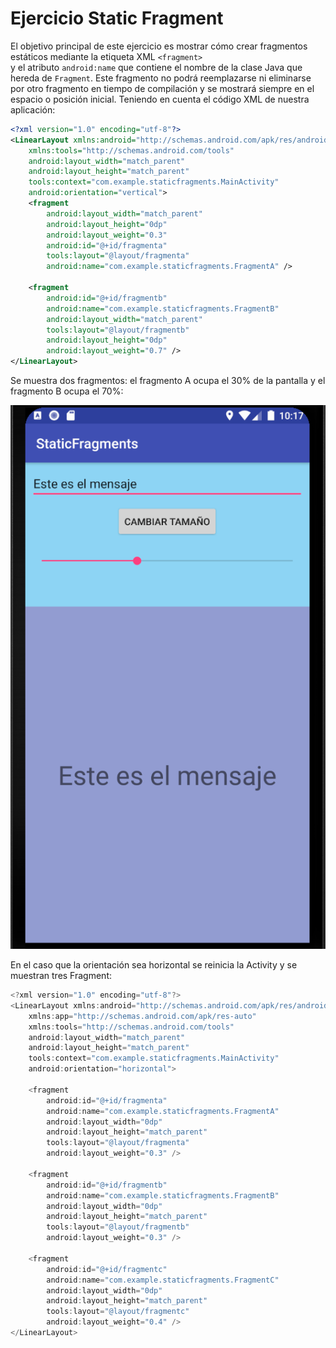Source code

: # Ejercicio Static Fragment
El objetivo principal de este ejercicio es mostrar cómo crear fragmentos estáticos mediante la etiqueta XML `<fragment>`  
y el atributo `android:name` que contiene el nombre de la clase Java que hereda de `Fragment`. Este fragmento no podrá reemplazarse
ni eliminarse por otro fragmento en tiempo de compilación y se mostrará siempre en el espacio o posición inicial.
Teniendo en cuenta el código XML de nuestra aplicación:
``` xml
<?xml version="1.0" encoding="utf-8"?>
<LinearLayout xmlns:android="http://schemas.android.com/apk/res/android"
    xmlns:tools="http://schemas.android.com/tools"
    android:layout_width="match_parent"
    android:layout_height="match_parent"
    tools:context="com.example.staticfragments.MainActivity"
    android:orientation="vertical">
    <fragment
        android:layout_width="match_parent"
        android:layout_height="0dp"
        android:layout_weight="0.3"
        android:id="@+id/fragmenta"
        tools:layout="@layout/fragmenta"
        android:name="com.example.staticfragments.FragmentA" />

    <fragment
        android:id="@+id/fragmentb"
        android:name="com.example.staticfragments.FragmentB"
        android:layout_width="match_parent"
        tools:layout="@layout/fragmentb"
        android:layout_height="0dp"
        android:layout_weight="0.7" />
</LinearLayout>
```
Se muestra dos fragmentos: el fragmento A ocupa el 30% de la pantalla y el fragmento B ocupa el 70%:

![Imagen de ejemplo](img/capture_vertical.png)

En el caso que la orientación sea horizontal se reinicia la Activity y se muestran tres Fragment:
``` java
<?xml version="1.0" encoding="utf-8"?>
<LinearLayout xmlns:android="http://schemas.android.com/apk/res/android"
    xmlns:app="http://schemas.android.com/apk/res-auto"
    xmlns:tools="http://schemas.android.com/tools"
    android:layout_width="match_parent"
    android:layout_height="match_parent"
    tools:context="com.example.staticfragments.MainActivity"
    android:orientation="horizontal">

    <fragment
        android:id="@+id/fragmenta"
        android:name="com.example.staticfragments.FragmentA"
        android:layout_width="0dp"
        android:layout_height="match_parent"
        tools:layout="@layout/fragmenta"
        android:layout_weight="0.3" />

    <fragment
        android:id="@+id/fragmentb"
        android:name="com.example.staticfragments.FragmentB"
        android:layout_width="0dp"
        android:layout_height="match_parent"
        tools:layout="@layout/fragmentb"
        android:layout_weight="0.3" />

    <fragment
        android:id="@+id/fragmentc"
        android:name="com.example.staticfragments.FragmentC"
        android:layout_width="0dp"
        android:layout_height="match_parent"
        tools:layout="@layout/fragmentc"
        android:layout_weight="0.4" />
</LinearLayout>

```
______
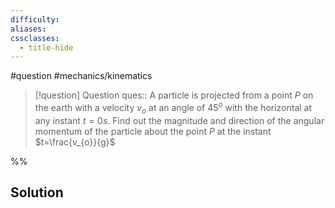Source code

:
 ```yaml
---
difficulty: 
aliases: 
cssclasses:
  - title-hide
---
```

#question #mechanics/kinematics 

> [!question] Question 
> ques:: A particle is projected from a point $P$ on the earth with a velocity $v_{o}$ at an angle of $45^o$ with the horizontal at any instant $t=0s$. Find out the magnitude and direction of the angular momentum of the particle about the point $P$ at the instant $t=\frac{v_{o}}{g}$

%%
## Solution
______
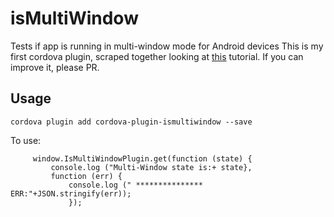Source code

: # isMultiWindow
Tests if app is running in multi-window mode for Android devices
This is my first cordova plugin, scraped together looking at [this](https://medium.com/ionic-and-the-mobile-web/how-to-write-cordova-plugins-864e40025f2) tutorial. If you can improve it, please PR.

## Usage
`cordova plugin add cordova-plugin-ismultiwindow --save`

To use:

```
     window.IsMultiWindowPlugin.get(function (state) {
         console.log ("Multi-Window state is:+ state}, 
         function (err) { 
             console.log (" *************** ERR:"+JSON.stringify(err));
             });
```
______
• [TASK REQUIREMENTS] Taking the listing line by line, count those with the word "example" and report that number only.

• [TASK RESPONSE] 7